Report Underscores Need for Sen. Carper's Comprehensive Federal Property Management and Disposal Legislation (S. 2178)
Jun 20 2012
WASHINGTON – Today, Sen. Tom Carper (D-Del.), chairman of the subcommittee on Federal Financial Management, released the following statement reacting to a new Government Accountability Office (GAO) report Federal Real Property: A National Strategy and Better Data Needed to Improve Management of Excess and Underutilized Property (S. 2178) that found the federal government lacks reliable data to account for what it owns or leases, the conditions of its real estate assets, how facilities are being utilized, and how the current federal property inventory compares to what is actually needed to support agencies' missions and programs. The report was requested by Sen. Carper.
Sen. Carper's statement follows:
"As the country's largest property owner and energy user, it is critical that that the federal government continues to improve how its property portfolio is managed. The Obama Administration has recognized the potential for taxpayer savings if federal agencies do a better job of managing the property that they need and getting rid of property that they don't. While the Administration has made improving federal property management a top priority and achieved important success in this area, this report from the Government Accountability Office highlights some major challenges due to the lack of adequate data about the federal government's property inventory. As the adage goes, 'you can't manage what you can't measure,' and that is certainly true when it comes to improving how agencies' property is managed. Agency managers are essentially working with one hand tied behind their backs due to the lack of clear, reliable data about the status of the property they own and manage.
"It's become clear to me, the Administration, and to many of my colleagues in Congress that we can get better results and save taxpayers a significant amount of money if we improve our federal property management practices. But until we address the absence of data, we won't be able to realize our full potential in terms of solving this problem. We have to put a better system in place that would allow federal agencies to better track federal property assets, dispose of those assets that are no longer needed, and better manage those assets that the federal government does need. That's why in March 2012 I, along with a group of bipartisan senators, introduced the Federal Real Property Asset Management Reform Act (S. 2178) that addresses this Achilles heel of property management by requiring the development of a comprehensive data management system, in addition to consolidating and re-aligning existing federal property and eliminating long-term leasing arrangements when building ownership would be more cost effective.

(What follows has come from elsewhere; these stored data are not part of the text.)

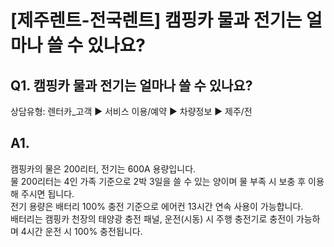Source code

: # [제주렌트-전국렌트] 캠핑카 물과 전기는 얼마나 쓸 수 있나요?

**Q1. 캠핑카 물과 전기는 얼마나 쓸 수 있나요?**
-------------------------------

상담유형: 렌터카\_고객 ▶ 서비스 이용/예약 ▶ 차량정보 ▶ 제주/전

**A1.**
-------

캠핑카의 물은 200리터, 전기는 600A 용량입니다.  
물 200리터는 4인 가족 기준으로 2박 3일을 쓸 수 있는 양이며 물 부족 시 보충 후 이용해 주시면 됩니다.  
전기 용량은 배터리 100% 충전 기준으로 에어컨 13시간 연속 사용이 가능합니다.  
배터리는 캠핑카 천장의 태양광 충전 패널, 운전(시동) 시 주행 충전기로 충전이 가능하며 4시간 운전 시 100% 충전됩니다.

"At the end of the day, the federal government has many underutilized and vacant properties that cost billions of dollars each year to maintain. We need to get a better handle on the size and scope of the problem if we hope to develop the most efficient and effective solutions. Fortunately, both Congress and the Obama Administration are united in their commitment to address this issue and I look forward to working with my colleagues to move my legislation forward to fix this serious problem."